What the Saham deal means for Sanlam in Morocco
After much speculation about whether Moroccan authorities would allow it, Sanlam has wrapped up the acquisition
After seven months of waiting and much speculation about whether the Moroccan authorities would allow an SA player to take over their largest insurer, Sanlam has concluded the acquisition of Saham Finances.
The SA insurer announced on Thursday that it had fulfilled all conditions needed for the transaction to be finalised and the $1bn price tag had been paid to the Moroccan insurer’s parent company, the Saham Group.
“I was always confident that it was going to go through,” said Sanlam CEO Ian Kirk on Thursday.
The insurer already owned 46.6% of Saham Finances but the acquisition of the remaining 53.37% will give Sanlam direct presence in 33 countries in Africa. It will give Sanlam access to 65 subsidiaries across Africa, a network of 700 branches, more than 3,000 employees and $1.2bn in annual turnover.

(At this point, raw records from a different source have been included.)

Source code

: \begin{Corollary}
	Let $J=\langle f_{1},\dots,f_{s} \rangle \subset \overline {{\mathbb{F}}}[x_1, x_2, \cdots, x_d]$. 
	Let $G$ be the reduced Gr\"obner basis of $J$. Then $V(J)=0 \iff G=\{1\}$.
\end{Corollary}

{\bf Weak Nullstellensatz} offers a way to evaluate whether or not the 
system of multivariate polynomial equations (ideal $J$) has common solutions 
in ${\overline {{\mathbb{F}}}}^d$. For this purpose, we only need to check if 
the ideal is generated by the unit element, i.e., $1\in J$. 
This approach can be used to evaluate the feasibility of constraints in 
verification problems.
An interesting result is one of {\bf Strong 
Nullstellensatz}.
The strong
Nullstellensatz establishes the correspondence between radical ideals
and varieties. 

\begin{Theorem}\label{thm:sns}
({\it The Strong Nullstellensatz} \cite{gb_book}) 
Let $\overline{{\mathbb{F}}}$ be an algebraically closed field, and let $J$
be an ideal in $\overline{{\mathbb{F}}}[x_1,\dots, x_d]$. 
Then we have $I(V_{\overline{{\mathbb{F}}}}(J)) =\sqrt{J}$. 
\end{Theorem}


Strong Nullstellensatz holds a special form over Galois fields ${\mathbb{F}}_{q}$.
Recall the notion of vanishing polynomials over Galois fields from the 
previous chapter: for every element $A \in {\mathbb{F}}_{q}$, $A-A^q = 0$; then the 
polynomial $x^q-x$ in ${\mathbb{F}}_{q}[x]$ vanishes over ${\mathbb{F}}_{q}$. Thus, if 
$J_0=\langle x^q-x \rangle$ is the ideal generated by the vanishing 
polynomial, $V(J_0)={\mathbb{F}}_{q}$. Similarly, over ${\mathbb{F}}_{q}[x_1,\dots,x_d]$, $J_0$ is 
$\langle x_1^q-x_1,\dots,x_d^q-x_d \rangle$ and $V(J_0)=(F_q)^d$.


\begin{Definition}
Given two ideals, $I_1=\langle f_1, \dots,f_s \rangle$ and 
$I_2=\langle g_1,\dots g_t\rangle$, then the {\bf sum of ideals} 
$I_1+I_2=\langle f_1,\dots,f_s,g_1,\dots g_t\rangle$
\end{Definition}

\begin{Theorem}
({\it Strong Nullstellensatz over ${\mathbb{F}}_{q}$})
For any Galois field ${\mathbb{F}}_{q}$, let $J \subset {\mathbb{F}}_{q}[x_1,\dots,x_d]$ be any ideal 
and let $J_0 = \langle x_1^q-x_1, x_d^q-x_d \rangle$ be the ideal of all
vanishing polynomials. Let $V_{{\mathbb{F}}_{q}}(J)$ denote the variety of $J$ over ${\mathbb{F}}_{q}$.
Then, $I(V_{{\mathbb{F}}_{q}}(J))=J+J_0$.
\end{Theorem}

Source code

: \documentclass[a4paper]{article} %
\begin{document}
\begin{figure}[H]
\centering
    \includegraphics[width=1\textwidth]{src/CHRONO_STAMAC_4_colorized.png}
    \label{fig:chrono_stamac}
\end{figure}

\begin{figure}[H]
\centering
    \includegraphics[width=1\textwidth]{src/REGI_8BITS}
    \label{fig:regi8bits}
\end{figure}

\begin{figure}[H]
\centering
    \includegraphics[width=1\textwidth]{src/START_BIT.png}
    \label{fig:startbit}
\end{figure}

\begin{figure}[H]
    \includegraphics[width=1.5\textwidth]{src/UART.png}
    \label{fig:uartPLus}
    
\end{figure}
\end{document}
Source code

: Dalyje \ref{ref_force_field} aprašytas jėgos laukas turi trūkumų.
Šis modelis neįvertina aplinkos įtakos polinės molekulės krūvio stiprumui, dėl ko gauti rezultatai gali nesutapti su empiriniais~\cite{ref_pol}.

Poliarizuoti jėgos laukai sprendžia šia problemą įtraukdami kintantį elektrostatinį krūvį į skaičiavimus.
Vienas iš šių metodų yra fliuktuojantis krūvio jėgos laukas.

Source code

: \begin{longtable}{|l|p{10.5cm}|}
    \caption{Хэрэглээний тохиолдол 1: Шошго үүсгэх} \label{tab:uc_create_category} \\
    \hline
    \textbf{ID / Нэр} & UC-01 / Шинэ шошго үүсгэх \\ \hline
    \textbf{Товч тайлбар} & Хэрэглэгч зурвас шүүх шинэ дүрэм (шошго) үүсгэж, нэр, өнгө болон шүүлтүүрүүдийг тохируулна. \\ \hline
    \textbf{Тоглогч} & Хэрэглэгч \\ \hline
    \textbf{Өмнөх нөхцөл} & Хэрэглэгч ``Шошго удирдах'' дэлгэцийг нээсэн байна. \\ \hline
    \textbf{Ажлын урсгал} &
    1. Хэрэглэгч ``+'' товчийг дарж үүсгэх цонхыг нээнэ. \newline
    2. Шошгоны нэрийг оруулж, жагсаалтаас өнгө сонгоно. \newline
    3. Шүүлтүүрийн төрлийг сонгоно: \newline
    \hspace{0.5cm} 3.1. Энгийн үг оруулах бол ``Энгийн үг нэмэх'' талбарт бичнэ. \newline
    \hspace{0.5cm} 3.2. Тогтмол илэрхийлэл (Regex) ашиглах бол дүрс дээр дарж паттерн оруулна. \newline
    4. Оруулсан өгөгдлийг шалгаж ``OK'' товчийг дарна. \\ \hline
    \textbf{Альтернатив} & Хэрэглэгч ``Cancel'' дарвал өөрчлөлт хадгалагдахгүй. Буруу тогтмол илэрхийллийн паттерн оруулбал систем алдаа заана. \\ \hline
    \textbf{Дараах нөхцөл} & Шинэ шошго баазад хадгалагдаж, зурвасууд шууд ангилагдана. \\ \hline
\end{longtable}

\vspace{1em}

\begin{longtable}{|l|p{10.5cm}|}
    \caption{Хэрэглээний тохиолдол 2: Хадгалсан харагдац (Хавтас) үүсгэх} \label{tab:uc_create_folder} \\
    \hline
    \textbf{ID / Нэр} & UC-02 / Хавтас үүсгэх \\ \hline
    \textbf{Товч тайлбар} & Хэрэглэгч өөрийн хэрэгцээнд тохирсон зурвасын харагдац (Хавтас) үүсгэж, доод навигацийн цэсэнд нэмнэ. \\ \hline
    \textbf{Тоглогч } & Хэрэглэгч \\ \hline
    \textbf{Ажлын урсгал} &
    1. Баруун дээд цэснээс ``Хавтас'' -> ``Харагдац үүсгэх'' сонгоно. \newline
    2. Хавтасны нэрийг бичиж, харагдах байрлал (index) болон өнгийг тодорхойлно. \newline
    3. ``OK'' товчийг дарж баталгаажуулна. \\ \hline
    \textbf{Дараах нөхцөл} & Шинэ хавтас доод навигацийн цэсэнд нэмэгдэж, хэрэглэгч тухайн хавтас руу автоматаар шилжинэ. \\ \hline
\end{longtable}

Saham Finances also has a presence in the Middle East. Sanlam will hold a 90% stake, with its short-term insurance arm, Santam, getting the remaining 10%.
Saham Finances has provided Sanlam the opportunity to penetrate the francophone region of Africa, which Kirk says would not have been easy for an anglophone player.
“We are in a unique position … They were trying to be a pan-African player like we are. They are the largest in Africa outside of SA for general insurance; we are the largest for life insurance. It’s just a perfect combination,” said Kirk.
But Warwick Bam, head of research at Avior Capital Markets, said while Sanlam’s footprint in Africa will be difficult to match, it is likely to still face competition in the large markets of Nigeria, Ghana and Kenya.
“The African market remains complex with risk profiles differing substantially from country to country. Despite its Moroccan roots, Saham is not immune to political risks which, as MTN has experienced in Nigeria, remain significant,” Bam said.
The two insurers have worked together since 2016 and have had time to divide their focus areas according to who has the best expertise. Sanlam Emerging Markets will run all life insurance operations in Africa, Saham Finances will take care of general insurance and Santam will be responsible for specialist insurance and reinsurance.
Sanlam said it will not be rebranding Saham Finances’ operations as Sanlam. Instead Saham will be branded as a “member of Sanlam Group” unless Saham Finances’ management team decides otherwise in future. Even if Saham Finances rebranded in other markets, Kirk said they would like to retain the Saham brand in Morocco. Saham Finances’ management team will also not change and will remain responsible for all operational and strategic decisions as far as general insurance is concerned.
“Saham has a very capable team. We’ve been working together for some time. The management team actually wanted to join Sanlam. They know how we operate and we like how they operate.”
With a turnover of more than $1.2bn and $77.4m earnings in the 2017 financial year, Saham Finances will contribute just below 10% of Sanlam’s profits going forward, said Kirk. Saham Finances had $850m in net assets at the end of 2017.